J’ai déjà l’essentiel : j’ai la haine.
– Ça m’ennuie de vous décevoir, mais je crois que vous vous faites des illusions. Vous avez un profil de velléitaire, et les méchants ne sont jamais velléitaires. Je crois que vous devriez faire votre deuil, oui, faire votre deuil de la méchanceté. C’est douloureux, mais croyez-moi, c’est nécessaire.
Vous comprenez, l’habitude est prise. Vous n’êtes pas un prédateur, en tout cas vous ne l’êtes plus.
Et puis vous savez, il y a de grandes joies à être proie, à se laisser aller, il y a quelque chose de beau, de grandiose même dans le renoncement…
De toute façon, tôt ou tard il faut accepter le monde tel qu’il est, vous devez collaborer ! Collaborer au grand dessein qui nous dépasse tous, à cette grande mécanique de l’univers.
Pour qu’il puisse y avoir des bourreaux, ces bourreaux que vous admirez tant et dont vous auriez voulu faire partie, il faut qu’il y ait des victimes ; c’est un rôle magnifique, victime, et ainsi vous vous intégrez à cette superbe pièce, à cette sublime aventure humaine !
Et puis vous avez sûrement une femme, des enfants, vous pourrez toujours être méchant à la maison de temps en temps, ça fait du bien.
– Mais Docteur, mon idéal ?
– C’est vrai qu’il faut pouvoir incarner son idéal, vivre ses valeurs, que notre angoisse doit devenir une vocation, mais vous savez, vous tapez haut : la méchanceté, ça n’est pas donné à tout le monde…
C’est le privilège des élites ; et aujourd’hui, avec la mondialisation, la concurrence est féroce, particulièrement en matière de méchanceté, le marché est saturé !
On ne peut pas dire que vous ayez véritablement échoué, simplement, vous n’avez pas été tout à fait à la hauteur, et le mieux dans ces cas-là, c’est de prendre un peu de recul, de laisser courir, de s’en remettre à l’ordre du monde, même si ça fait désordre, mon cher monsieur… Monsieur ? C’est quoi, votre nom, déjà ?
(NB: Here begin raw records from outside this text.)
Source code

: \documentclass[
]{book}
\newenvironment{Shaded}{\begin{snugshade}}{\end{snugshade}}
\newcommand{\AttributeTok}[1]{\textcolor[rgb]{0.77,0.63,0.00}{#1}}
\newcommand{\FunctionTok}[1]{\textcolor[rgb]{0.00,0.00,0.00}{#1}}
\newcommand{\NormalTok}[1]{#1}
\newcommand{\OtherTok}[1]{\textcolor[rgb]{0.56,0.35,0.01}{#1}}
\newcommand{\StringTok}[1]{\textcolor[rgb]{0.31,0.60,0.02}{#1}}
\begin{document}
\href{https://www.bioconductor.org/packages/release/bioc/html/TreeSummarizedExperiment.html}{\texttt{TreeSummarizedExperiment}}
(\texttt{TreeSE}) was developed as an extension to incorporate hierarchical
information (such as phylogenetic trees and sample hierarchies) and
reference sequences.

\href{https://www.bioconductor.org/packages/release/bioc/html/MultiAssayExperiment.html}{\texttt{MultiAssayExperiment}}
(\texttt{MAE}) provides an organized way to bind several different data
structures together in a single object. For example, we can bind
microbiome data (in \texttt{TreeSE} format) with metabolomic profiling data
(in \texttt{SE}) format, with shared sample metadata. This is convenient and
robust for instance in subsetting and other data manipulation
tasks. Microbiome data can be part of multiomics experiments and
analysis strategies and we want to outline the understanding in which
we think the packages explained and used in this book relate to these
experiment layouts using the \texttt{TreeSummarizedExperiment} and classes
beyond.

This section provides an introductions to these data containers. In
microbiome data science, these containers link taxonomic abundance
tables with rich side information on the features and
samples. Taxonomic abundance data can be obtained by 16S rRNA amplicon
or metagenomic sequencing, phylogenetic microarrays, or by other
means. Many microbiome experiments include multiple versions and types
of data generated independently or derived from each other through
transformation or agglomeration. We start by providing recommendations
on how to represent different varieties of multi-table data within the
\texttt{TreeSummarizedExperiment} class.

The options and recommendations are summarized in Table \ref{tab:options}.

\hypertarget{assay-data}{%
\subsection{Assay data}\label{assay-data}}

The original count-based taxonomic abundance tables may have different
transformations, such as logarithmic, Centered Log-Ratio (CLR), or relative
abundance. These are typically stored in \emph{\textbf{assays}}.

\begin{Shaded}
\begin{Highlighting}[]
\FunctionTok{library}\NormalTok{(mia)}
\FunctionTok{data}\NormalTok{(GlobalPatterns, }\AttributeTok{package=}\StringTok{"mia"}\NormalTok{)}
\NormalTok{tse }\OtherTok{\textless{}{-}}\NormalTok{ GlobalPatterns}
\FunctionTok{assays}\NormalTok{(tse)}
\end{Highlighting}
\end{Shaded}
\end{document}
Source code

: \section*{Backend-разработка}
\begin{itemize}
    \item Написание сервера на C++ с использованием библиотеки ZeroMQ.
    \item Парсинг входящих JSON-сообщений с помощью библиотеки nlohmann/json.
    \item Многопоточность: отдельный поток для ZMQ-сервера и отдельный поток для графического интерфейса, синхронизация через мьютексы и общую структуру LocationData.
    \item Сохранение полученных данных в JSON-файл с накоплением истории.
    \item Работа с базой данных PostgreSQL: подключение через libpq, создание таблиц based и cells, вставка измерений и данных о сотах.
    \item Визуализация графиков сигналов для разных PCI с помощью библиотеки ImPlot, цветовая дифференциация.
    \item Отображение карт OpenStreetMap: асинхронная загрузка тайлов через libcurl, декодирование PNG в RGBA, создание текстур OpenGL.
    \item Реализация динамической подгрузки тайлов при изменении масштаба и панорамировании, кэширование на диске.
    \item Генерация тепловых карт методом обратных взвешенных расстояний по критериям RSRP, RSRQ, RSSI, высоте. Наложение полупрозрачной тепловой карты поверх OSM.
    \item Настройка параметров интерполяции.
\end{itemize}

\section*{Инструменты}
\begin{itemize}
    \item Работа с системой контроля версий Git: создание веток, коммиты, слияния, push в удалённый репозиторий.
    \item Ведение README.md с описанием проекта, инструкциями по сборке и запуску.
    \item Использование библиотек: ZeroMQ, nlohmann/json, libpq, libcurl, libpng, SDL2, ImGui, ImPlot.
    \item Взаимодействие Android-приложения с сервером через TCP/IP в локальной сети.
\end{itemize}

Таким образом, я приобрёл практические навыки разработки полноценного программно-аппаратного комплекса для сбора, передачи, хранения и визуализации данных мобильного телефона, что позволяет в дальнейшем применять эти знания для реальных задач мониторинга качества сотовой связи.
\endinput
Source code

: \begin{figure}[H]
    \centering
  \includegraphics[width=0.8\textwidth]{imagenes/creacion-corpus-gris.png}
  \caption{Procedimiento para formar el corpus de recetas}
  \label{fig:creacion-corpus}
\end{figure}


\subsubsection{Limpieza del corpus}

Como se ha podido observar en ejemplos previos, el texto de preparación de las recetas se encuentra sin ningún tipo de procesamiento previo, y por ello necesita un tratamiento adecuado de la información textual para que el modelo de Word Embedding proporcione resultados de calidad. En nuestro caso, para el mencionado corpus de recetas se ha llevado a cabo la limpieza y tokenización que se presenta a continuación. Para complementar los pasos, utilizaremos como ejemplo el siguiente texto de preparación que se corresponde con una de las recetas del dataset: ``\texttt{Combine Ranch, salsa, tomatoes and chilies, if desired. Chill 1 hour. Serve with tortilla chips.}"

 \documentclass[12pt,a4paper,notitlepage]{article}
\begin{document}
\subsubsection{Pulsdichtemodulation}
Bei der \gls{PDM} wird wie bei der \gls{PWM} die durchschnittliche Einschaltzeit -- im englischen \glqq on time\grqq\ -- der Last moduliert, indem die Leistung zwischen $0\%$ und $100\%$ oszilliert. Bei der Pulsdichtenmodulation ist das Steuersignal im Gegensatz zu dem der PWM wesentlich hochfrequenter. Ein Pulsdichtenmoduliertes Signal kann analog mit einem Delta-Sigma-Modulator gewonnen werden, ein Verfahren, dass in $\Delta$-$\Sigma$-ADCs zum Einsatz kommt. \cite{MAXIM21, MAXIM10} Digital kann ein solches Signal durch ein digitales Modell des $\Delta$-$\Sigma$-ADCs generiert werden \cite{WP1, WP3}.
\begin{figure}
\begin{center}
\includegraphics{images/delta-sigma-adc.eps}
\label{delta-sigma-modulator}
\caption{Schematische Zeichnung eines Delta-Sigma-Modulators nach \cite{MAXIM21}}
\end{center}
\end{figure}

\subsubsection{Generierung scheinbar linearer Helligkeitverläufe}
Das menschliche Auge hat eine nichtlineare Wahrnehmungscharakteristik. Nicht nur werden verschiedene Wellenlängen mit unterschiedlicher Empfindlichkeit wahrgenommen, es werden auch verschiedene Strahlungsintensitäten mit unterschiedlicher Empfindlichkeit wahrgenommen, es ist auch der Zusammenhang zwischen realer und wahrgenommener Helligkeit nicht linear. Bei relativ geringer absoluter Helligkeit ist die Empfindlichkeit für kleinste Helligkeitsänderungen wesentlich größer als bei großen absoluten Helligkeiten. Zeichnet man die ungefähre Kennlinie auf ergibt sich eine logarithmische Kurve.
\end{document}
– Je m’appelle Cahaut, Docteur…
– Cahaut, vraiment ? C’est intéressant… L’ordre du monde, vous voyez ce que je veux dire ?
– Très bien, Docteur.

Le patient se lève, prend sur le bureau Louis XVI la pendule Napoléon III en bronze et l’écrase sur la gueule du psy. Il met dans la main inerte du praticien le prix assez coquet de la consultation, et tout en piétinant sans trop de précautions débris de cervelle et morceaux de crâne dit avec une jubilation non feinte :
– Merci Docteur, vous m’avez guéri. Tout compte fait, je préfère faire votre deuil que le mien.